Now available: Sketch for continuous audio classification on Arduino

By popular demand: we now have a sketch for doing continuous audio classification. This should make it trivial to make your Arduino respond to audible events around you, like keywords, birds tweeting, alarms going off etc. Because this runs continuous you’ll never miss an event. To grab the new example go to Deployment and select Arduino library and import in the Arduino IDE. The new sketch will be listed under ‘Examples’ and is named nano_ble33_sense_audio_continuous. As the name implies this was built for the Nano 33 BLE Sense, but this will work on other targets that are compatible with the PDM library too.

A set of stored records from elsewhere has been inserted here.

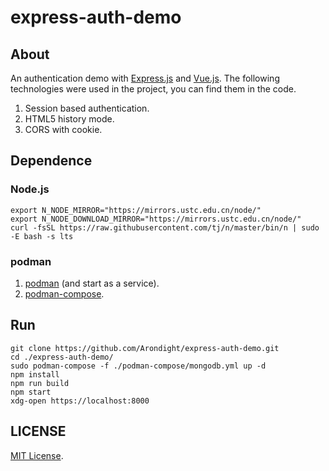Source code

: # express-auth-demo

## About

An authentication demo with [Express.js](https://github.com/expressjs/express.git) and [Vue.js](https://github.com/vuejs/core.git). The following technologies were used in the project, you can find them in the code.

1. Session based authentication.
2. HTML5 history mode.
3. CORS with cookie.

## Dependence

### Node.js

```shell
export N_NODE_MIRROR="https://mirrors.ustc.edu.cn/node/"
export N_NODE_DOWNLOAD_MIRROR="https://mirrors.ustc.edu.cn/node/"
curl -fsSL https://raw.githubusercontent.com/tj/n/master/bin/n | sudo -E bash -s lts
```

### podman

1. [podman](https://podman.io/getting-started/installation) (and start as a service).
2. [podman-compose](https://github.com/containers/podman-compose#installation).

## Run

```shell
git clone https://github.com/Arondight/express-auth-demo.git
cd ./express-auth-demo/
sudo podman-compose -f ./podman-compose/mongodb.yml up -d
npm install
npm run build
npm start
xdg-open https://localhost:8000
```

## LICENSE

[MIT License](LICENSE).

To make your device do something when it hears f.e. a keyword take a look at the loop function. F.e. you can add this:

bool heard_keyword = false;
for (size_t ix = 0; ix < EI_CLASSIFIER_LABEL_COUNT; ix++) {
    if (strcmp(result.classification[ix].label, "edgeimpulse") == 0 && 
        result.classification[ix].value > 0.7) {

        heard_keyword = true;
    }
}

if (heard_keyword) {
    digitalWrite(13, HIGH);
}
else {
    digitalWrite(13, LOW);
}

:rocket:

@timlester @Andrew923 @Robotastic, I know you’ve been wanting this!

2 Likes

@janjongboom indeed thanks. I had it working somewhat before, but it’ll be nice to see how to do it the right way with the new deployment.

1 Like

This is great! It is a much cleaner implementation than what I did and it flagged some thing interesting. The DSP & Classification processing time is much longer than the slice length. The weird part is that it takes almost much time to process a slice as it does to process a full sample.

I am working with 2 second samples. I have left it the default 3 slices per model window.

When I run the standard audio inferencing example, that is not continuous, I get the following timings:
Predictions (DSP: 1461 ms., Classification: 417 ms., Anomaly: 0 ms.):

When I run the continuous example, I get the following timings:
Predictions (DSP: 1079 ms., Classification: 418 ms., Anomaly: 0 ms.):

I double checked the sizing of different definitions:
Inferencing settings:
Interval: 0.06 ms.
Frame size: 32000
EI_CLASSIFIER_SLICE_SIZE: 10666
EI_CLASSIFIER_SLICES_PER_MODEL_WINDOW: 3
EI_CLASSIFIER_RAW_SAMPLE_COUNT: 32000
Sample length: 2000 ms.
No. of classes: 2

I would have expected the DSP/Classifying times to be about 1/3 since it is processing 1/3 of the samples. Is there some fixed overhead for both? I also timed the loop() to double check the timing numbers in the results structure and they seem to be measured correctly.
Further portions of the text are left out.